The owner of the factory looked at the productivity reports and sighed.
His workers were shiftless and lazy, so he decided to replace them with robots.
The robots tried to get the work done, but their output still wasn’t what he’d hoped for.
Then, the idea struck him: What if the robots were shiftless and lazy?
He had them reprogrammed and started the factory back up.
The robots turned out to be even more efficient than humans at shirking their duties. One robot could shirk the duties of ten men.
He gave up on the factory business, building politicians instead.

Fish In A Barrel

Ever shot fish in a barrel?
It’s not as easy as you think.
Fish are small moving targets.
And you have to take into consideration the refractive properties of the water.
Light bends considerably depending on the angle you’re looking into the water.
Don’t believe me? Stick a straw in a glass at an angle and look at it.
That weird break in the angle is due to refraction.
So, go ahead.

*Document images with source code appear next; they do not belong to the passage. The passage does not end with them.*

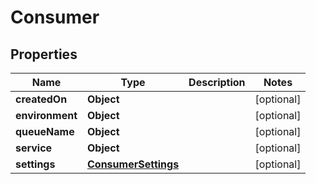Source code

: # Consumer

## Properties
Name | Type | Description | Notes
------------ | ------------- | ------------- | -------------
**createdOn** | **Object** |  |  [optional]
**environment** | **Object** |  |  [optional]
**queueName** | **Object** |  |  [optional]
**service** | **Object** |  |  [optional]
**settings** | [**ConsumerSettings**](ConsumerSettings.md) |  |  [optional]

Try to shoot fish in a barrel.
You’re better off just pouring the barrel out, picking up the fish, and smacking them on the ground until they’re dead.

Gun Fight

Only a fool brings a knife to a gun fight.
But it takes a bigger fool to bring floppy clown shoes, a bright red wig, and a seltzer bottle.
I stood there, staring at the fool, with my gun pointed at his head.
“What is it about ‘gun fight’ you didn’t understand?” I asked.
“I thought you said ‘clown fight’ when you called,” said the fool. “I think I need to get my hearing checked. Or were you chewing gum while you were talking to me?”
I shook my head, put my gun away, and turned to-
He shot me.

Trust Me

“If you love me, you’ll trust me.”
Ever hear that one?
I hear it all the time.
She comes home with a bow and arrow, wanting to put an apple on my head to shoot off.
Or a wheel to strap me to as she throws knives at me.
Then there’s our savings account. Every weekend, she wants to take it to Vegas with dreams of not leaving it all there as we hitch a ride back home.
Today, she’s cooking dinner.
She sets out a plate and smiles.
I take one whiff and…
“So, where’s the bow and arrow?”

Carded

For my birthday, my wife drove us to San Antonio and we spent three days at the Hotel Valencia on the Riverwalk.
I’ve been on a diet for a while, so eating at all these fancy restaurants along the river kinda wore me out.
Still, it’s a nice atmosphere, and we had a good time.
Especially at Michelino’s, an Italian place. The salads were excellent, the dinner was superb, and the Chianti went well with the dinner.
Plus, I got carded.
Me. Who just turned forty-one. Carded.
I was flattered, until later on the waiter said “Oh, we card everybody.”

Notes

You are gone, and I miss you.
I want to write a story for you.
To remember.
I sit here, pen in hand, but the page is blank.
I cannot stop crying. My tears cover the page.
I crumple it up and toss it away.
The floor is covered with tear-stained pages.
So, still crying, I go to sleep.
In my dream you pick up the pages, smooth them out, and sit down at the piano.
Your hands hesitate, then, reading stains as notes, you play.
It is beautiful.
I can stop crying now.
And write this story for you.

The Darkest Dark

I sat down, closed my eyes, and imagined the darkest dark.
There’s always light coming through your eyelids or the blankets you put over your head.
That’s when you have to step away from yourself, leave senses behind, going where no light will reach you.
My friend was puzzled by this, and asked “Why are you trying to imagine the dark?”
And she told me to see the brightest bright.
“Won’t that burn my eyes?” I asked.
I heard nothing, so I lifted the blankets, turned on the light, and she was gone.
She doesn’t need to imagine it anymore.

Noodge

My people worship Noodge, God of Constant Guidance.
There’s no priests to spread His word or prophets of His revelation, as He is here with us.
That’s him at the bar, the guy in the robe drinking a beer. That’s Noodge.
He is always telling us what to do, how to do things, and constantly judging us.
What? You don’t see Him? You don’t hear Him telling the barkeeper how to best pour a beer?
You’re serious, right? Heresy’s a dangerous thing. Noodge might hear you and… well, He just nags us more.
(Teach us how to ignore Him too!)

Drip Drip

The city needed more water, and for that they needed another reservoir.
Engineers surveyed the state and determined that our valley was the site.
The towns of Glade and Riverbank were offered buyouts, they voted in favor of them, and people moved away as all they knew was razed.
Even the cemeteries were emptied and relocated.
When the dam was completed, water covered the remaining cellars and streets slowly as the lake filled up.
Every year, I row out and toss two wreaths onto the water.
I drive back to the city, turn the tap, and watch the drip… drip…

Twins

I was so simple before.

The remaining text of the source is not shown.